Commit early, commit often. The more developers work on the same code base, the more likely you get conflicts. The longer you change your working copy without updating, the more likely you get conflicts. Since the number of developers usually is out of your hands, the update frequency is the one thing you can use to reduce the probability of conflicts.
I second sbi's answer. One possible solution is to always update from within Visual Studio, at least if you use VisualSVN (I'm not sure how AnkhSVN copes with this situation).
VisualSVN will block visual studio during the update operation, and make sure any changed projects are automatically reloaded, so users can not ignore the external changes.
A rather radical but efficient solution is to use a tool to generate those solution files from a meta-definition and then putting only the meta-definition under source control, not Visual Studio project files (which are a nightmare to merge).
In my team we use MPC to do this. We have:
a bunch of .mpc files for project descriptions,
a .mwc file for workspace / solution description,
a small .cmd to generate Visual Studio files.
Since they are all hand-edited text files, we no longer have problems with Visual Studio mixing up everything.
The drawbacks are an extra-tool and the need to regenerate the solution files when files are added or removed but there are some additional benefits too:
project configurations are centralized: for instance, changing a compilation flag is done in a single place instead of on a per-project basis,
this can accomodate multiple build systems (we currently use Visual 2003 and 2005 but this also works with gcc and others).
From my experience, althgough setting up the tool can be a bit painful (but it all depends on the size and complexity of your project), this is clearly worth it.
Note that MPC isn't the only tool for this purpose. Others exist, such as CMake.
You can also try to reduce conflicts by ensuring that your project files don't list every individual file inside the project. This will avoid the project file from being changed in first place when a user adds a file.

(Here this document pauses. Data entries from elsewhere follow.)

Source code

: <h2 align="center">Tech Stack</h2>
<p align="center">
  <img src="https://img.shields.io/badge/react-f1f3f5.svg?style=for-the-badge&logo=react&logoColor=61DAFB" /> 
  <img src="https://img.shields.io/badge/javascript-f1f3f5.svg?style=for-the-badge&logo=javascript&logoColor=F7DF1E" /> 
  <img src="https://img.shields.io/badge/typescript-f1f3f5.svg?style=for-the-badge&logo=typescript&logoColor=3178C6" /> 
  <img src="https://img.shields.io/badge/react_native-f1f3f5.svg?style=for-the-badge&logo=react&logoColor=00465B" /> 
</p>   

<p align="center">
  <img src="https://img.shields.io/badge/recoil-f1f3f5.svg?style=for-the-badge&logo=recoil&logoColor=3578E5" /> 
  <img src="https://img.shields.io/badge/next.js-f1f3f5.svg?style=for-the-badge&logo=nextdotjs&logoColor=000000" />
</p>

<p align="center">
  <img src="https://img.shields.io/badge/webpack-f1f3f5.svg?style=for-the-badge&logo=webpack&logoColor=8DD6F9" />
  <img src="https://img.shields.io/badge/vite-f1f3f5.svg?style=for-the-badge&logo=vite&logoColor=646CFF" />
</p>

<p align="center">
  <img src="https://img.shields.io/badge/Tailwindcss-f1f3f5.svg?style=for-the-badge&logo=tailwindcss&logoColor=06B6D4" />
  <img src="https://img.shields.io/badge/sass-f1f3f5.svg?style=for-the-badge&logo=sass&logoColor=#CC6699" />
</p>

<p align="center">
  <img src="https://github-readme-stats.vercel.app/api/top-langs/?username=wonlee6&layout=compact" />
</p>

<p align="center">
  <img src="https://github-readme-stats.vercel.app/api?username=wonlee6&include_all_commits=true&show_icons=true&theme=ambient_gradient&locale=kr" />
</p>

You're free to use wildcards inside a project file: see MSDN
Example:
<ItemGroup>
<Compile Include="Src\**\*.cs" />
[...]
</ItemGroup>
It is sad that Visual Studio doesn't encourage this kind of project setup and instead opts for listing individual files.

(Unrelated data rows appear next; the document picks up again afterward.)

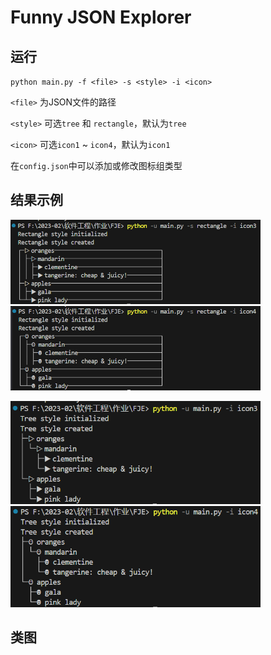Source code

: # Funny JSON Explorer

## 运行

`python main.py -f <file> -s <style> -i <icon>`

`<file>` 为JSON文件的路径

`<style>` 可选`tree` 和 `rectangle`，默认为`tree`

`<icon>` 可选`icon1` ~ `icon4`，默认为`icon1`

在`config.json`中可以添加或修改图标组类型

## 结果示例

<img src="figs/rectangle+icon3.png"  width="400"> <img src="figs/rectangle+icon4.png"  width="400">

<img src="figs/tree+icon3.png"  width="400"> <img src="figs/tree+icon4.png"  width="400">

## 类图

This is very tedious and tiresome so you just have to plow through it. You will sometimes keep the local working copy since it has all of your custom projects added. However, in other cases you will want to merge in all new items from the Base solution so you end up with everything from both solution files. For readability it is best to place all base product additions before customization additions.
Do not worry that the first portion of the GUID is identical for projects, but it is the last portion that will be unique.